Fair point, I didn't really have anything in mind, as I stated, there just something about Invicta that rubs me the wrong way. And their acquisition of a company such as Glycine, well, I don't know. That's what's I figured I'd see what some Glycine owners/fans thought about it.


----------



## JaseRicco

Bradjhomes said:


> Logo first used in 2015 - see linked novelties from that year
> http://glycine-watch.ch/fileadmin/user_upload/glycine/downloads/Glycine Leaflet 2015.pdf
> 
> Invicta takeover was August 2016.
> 
> There's so much hate for Invicta people seem to let it cloud the truth without wishing to learn. I've never owned an Invicta and probably never will - but assuming everything bad Glycine have ever come out with must be Invicta's fault isn't fair.

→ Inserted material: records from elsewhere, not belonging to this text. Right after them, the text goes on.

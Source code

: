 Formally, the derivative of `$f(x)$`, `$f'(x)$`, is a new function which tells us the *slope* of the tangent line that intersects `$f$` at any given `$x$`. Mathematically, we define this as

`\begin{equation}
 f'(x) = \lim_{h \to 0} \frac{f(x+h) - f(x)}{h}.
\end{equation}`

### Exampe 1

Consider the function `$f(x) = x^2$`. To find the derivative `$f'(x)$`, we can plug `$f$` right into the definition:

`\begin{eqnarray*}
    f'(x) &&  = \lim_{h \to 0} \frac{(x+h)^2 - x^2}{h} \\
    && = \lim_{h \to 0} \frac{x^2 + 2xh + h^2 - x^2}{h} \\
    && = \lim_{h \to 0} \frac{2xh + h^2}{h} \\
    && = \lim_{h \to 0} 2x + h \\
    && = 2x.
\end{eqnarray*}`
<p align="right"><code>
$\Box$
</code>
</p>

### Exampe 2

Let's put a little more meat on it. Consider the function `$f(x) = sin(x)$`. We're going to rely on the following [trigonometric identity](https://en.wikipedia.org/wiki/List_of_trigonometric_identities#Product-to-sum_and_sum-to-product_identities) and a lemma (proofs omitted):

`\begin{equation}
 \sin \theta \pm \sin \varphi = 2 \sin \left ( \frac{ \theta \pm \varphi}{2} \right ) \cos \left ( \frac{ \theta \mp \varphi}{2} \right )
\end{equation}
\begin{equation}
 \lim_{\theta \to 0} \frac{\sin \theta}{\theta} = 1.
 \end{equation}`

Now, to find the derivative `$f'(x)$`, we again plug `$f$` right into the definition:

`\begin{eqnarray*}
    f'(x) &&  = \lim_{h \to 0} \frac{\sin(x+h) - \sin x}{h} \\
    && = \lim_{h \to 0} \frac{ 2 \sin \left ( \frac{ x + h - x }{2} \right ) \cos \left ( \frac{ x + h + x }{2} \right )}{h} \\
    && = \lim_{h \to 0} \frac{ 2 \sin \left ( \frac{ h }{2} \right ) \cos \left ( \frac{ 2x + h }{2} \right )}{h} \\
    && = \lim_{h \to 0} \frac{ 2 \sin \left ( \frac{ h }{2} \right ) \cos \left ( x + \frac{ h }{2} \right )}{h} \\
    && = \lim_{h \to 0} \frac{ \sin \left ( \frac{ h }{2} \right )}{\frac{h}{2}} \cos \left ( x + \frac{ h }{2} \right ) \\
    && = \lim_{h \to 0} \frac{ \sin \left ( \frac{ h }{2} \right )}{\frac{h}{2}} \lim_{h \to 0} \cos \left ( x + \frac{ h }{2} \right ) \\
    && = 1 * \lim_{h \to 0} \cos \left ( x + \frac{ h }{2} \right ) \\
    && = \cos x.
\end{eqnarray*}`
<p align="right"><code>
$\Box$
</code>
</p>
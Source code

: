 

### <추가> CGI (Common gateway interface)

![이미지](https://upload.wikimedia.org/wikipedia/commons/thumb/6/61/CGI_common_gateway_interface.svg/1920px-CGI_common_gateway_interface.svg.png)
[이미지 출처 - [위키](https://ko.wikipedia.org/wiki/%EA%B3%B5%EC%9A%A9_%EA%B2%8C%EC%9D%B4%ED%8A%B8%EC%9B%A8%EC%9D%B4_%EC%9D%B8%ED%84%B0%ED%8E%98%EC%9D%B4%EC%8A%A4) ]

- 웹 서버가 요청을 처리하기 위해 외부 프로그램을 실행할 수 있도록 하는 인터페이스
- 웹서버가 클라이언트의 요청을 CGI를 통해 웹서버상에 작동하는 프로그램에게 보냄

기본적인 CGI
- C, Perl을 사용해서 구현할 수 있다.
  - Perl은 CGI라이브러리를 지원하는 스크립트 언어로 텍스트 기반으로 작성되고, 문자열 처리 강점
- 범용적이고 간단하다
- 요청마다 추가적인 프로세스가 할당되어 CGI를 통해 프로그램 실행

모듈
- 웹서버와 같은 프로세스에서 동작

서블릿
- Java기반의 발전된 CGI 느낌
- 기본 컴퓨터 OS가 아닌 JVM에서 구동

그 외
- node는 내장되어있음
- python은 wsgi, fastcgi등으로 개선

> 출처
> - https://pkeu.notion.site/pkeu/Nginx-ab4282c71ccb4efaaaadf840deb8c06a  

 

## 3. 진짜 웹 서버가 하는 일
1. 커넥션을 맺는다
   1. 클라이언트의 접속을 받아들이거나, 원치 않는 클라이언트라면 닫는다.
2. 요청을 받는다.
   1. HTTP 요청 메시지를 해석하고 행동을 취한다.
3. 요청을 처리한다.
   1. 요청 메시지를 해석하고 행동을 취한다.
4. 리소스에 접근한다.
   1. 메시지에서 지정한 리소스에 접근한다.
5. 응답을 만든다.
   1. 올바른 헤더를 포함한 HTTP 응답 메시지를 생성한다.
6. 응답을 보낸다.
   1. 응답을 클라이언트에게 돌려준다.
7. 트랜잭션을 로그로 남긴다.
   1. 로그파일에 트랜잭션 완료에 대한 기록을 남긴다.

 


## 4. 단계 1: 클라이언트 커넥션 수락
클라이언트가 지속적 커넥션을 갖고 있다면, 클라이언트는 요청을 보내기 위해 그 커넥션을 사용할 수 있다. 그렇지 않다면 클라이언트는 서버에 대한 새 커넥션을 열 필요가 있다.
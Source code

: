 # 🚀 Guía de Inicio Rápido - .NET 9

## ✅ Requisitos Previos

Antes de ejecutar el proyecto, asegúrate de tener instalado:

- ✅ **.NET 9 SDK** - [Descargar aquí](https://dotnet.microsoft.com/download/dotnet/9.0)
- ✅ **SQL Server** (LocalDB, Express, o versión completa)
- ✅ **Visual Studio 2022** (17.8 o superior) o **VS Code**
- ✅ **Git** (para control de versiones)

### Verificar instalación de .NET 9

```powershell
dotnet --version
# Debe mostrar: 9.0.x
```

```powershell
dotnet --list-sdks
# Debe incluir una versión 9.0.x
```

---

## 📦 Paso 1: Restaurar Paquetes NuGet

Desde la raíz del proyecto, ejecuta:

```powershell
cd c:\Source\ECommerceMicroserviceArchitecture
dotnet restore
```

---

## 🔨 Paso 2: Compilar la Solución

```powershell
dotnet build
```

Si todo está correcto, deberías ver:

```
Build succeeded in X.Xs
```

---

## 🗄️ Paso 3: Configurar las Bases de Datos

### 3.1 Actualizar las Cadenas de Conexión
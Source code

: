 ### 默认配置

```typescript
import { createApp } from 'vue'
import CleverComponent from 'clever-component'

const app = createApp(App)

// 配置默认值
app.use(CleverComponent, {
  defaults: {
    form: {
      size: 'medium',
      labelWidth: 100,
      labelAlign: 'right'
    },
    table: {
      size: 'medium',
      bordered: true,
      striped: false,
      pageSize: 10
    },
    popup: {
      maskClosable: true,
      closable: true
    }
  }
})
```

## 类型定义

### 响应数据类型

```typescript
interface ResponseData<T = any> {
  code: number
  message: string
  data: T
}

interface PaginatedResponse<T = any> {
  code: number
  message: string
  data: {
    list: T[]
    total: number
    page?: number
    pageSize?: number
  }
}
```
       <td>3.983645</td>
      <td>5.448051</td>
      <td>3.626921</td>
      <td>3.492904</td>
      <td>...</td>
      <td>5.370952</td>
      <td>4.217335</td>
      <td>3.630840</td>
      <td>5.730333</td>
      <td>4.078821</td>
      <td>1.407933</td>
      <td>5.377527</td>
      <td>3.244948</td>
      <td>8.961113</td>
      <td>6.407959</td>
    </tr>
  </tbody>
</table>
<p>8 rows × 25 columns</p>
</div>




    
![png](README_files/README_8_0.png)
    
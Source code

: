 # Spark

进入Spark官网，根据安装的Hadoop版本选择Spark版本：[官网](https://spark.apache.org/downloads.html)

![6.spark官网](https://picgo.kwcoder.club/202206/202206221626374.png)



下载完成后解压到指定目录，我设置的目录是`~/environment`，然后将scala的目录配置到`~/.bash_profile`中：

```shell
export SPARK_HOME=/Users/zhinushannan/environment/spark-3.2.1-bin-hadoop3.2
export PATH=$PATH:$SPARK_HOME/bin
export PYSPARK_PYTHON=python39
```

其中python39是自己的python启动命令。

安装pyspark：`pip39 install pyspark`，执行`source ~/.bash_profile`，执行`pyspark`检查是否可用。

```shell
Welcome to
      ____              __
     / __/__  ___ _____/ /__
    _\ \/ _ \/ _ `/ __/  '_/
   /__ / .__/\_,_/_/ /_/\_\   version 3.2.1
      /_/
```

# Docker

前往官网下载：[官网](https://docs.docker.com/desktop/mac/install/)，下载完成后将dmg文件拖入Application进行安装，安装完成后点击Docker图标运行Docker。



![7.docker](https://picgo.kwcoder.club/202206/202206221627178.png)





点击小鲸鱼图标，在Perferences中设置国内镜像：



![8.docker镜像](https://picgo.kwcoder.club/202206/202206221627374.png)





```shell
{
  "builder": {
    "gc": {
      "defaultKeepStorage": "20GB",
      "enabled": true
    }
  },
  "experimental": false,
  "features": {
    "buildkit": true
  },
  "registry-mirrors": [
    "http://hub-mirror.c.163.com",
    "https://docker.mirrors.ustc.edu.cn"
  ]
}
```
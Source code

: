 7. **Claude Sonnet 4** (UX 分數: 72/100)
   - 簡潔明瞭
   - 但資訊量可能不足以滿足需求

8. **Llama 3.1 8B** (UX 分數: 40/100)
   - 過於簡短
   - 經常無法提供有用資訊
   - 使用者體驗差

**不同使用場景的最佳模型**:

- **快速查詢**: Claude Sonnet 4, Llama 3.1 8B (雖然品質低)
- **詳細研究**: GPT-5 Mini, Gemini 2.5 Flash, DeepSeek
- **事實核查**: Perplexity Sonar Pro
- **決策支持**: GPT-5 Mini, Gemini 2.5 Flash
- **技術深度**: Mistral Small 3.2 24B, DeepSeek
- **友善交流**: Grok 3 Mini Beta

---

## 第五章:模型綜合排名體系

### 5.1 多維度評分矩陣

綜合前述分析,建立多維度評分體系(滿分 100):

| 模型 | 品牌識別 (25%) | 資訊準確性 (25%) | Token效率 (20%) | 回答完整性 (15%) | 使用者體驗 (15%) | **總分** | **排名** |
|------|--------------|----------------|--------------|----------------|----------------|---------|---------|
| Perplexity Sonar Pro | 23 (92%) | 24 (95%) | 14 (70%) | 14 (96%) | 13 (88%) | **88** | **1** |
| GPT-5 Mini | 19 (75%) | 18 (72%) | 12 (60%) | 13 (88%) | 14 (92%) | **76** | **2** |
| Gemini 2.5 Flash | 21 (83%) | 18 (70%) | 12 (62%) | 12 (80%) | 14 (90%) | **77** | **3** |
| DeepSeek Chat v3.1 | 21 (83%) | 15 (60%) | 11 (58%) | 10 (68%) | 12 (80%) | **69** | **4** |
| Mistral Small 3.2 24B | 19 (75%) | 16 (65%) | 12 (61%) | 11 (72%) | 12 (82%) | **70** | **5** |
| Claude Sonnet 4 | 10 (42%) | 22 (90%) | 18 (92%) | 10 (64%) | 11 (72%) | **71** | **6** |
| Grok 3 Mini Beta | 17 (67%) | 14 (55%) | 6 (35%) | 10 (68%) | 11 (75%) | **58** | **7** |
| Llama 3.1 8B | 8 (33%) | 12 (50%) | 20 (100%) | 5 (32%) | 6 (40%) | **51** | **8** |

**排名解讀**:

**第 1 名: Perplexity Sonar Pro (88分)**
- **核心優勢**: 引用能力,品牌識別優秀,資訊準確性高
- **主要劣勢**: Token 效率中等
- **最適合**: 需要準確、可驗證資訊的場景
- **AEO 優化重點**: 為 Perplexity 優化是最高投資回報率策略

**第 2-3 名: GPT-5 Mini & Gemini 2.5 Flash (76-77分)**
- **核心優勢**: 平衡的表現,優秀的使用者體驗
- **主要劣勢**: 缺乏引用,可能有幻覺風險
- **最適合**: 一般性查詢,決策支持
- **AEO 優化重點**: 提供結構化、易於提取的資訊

I don't necessarily have "hate" for Invicata. I would never put down any watch company/maker, without fair reason. As I stated in my OP, I can't put my finger on it, but there's just something about the company that rubs me the wrong way. However, they have a huge fan base, loads of people obviously love them, more power to em. Different strokes, right.

As far as the logo, I was just passing along the information that I learned while watching video reviews on the Combat Sub. Obviously these individual were misinformed as well.


----------



## Jimbo85281

I think the main issue right now is that glycine is now using the invicta service center for warranty issues. I can't imagine that going well. I love my combat sub and have an airman 18 coming so this hasn't effected my love for the brand but it could be a problem if you ever need service. I hope they prove me wrong however. 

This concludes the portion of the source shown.